Strong communication and collaboration between primary care services and hospice teams is crucial in ensuring individuals with palliative and End of Life Care (EoLC) needs are effectively and optimally cared for.


  • Improve communication, understanding and collaborative working between Hospice Community Team and Primary Health Care Team (PHCT).

  • To determine a simple outcome effective way to strengthen and improve such interaction.

Method Three GP practices participated. Two Informal education sessions for each practice for GPs, DNs and other clinical staff. One session for practice administration teams was held, at only one practice (participants N = 42, avg per session 7).

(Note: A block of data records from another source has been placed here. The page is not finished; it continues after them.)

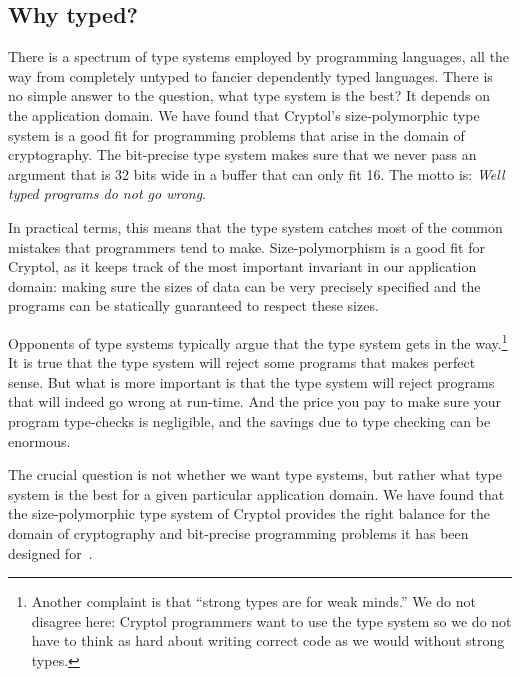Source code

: \subsection{Why typed?}
\label{sec:why-typed}

There is a spectrum of type systems employed by programming languages,
all the way from completely untyped to fancier dependently typed
languages.  There is no simple answer to the question, what type system
is the best? It depends on the application domain. We have found that
Cryptol's size-polymorphic type system is a good fit for programming
problems that arise in the domain of cryptography. The bit-precise
type system makes sure that we never pass an argument that is 32 bits
wide in a buffer that can only fit 16. The motto is: {\em Well typed
  programs do not go wrong}.

In practical terms, this means that the type system catches most of
the common mistakes that programmers tend to make. Size-polymorphism
is a good fit for Cryptol, as it keeps track of the most important
invariant in our application domain: making sure the sizes of data can
be very precisely specified and the programs can be statically
guaranteed to respect these sizes.

Opponents of type systems typically argue that the type system gets in
the way.\footnote{Another complaint is that ``strong types are for
  weak minds.'' We do not disagree here: Cryptol programmers want to
  use the type system so we do not have to think as hard about writing
  correct code as we would without strong types.}  It is true that
the type system will reject some programs that makes perfect
sense. But what is more important is that the type system will reject
programs that will indeed go wrong at run-time. And the price you pay
to make sure your program type-checks is negligible, and the savings
due to type checking can be enormous.

The crucial question is not whether we want type systems, but rather
what type system is the best for a given particular application
domain. We have found that the size-polymorphic type system of Cryptol
provides the right balance for the domain of cryptography and
bit-precise programming problems it has been designed
for~\cite{lewis2003}.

Delivery time, structure and method were offered flexibly and facilitated by 1 or 2 Community Nurse Specialists +/- Hospice Consultant. At the start of sessions the participants decided the subjects/areas covered, setting the agenda to meet their specific needs. Areas covered included anti-emetic therapy, prescribing at EOL, uses of steroids in palliative care, DNACPR discussions. For administration staff the focus was on highlighting the barriers and difficulties patients and carers face when interacting with primary care teams.

Evaluation 99% of respondents strongly agreed or agreed the session was worthwhile and would recommend the session. It appears to have helped improve working relationships, increasing effectiveness, frequency and attendance at palliative care meetings.

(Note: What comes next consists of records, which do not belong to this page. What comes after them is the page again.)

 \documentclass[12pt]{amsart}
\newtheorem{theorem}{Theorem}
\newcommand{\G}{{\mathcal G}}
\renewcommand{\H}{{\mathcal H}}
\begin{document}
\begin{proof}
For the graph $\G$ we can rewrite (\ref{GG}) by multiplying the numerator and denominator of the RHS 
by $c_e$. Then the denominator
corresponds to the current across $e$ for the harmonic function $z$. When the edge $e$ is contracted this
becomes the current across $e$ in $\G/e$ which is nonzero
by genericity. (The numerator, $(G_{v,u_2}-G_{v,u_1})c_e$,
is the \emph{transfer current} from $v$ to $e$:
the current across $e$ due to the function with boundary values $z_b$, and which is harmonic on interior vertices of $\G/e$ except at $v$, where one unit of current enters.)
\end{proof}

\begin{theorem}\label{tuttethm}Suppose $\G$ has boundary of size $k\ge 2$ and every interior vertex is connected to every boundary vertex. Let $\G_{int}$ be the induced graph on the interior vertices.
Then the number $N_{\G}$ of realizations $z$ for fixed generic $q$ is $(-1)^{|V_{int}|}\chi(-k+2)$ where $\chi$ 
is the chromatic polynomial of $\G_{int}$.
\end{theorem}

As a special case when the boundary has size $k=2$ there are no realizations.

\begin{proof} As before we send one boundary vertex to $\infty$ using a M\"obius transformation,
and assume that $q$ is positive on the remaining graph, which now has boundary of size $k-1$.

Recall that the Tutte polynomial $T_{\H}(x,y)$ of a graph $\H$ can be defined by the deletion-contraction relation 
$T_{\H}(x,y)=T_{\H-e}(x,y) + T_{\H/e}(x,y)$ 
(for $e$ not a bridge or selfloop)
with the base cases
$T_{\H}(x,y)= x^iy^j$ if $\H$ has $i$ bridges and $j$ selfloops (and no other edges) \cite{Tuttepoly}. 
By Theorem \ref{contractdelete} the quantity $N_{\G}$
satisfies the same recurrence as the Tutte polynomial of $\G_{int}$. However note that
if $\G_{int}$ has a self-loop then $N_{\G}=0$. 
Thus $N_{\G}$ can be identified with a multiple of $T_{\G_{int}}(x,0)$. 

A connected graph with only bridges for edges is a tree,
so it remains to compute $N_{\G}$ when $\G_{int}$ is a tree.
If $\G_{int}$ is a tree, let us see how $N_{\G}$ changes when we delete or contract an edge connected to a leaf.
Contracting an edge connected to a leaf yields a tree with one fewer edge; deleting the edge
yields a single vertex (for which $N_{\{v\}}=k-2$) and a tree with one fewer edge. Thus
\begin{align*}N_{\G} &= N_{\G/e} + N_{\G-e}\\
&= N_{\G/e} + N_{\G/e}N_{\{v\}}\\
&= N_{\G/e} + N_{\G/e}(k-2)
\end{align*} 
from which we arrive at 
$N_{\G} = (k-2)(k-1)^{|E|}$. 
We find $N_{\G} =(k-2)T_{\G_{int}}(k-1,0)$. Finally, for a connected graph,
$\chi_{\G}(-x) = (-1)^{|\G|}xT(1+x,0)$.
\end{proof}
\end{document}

Application to hospice practice Improved collaborative working between PHCT and the hospice community team, increased sharing of knowledge and best practice, encouraging improved care for those with complex palliative problems and enhancing communication with patients and carers.

Recommendations This project confirmed an informal approach to information sharing can be effective in improving collaboration between PHCT and hospice community team. This integration of hospice community team sharing as part of regular PHCT MDT meetings should be considered as a regular event in practice. Ongoing sessions with formal effectiveness and cost evaluation would further support this method.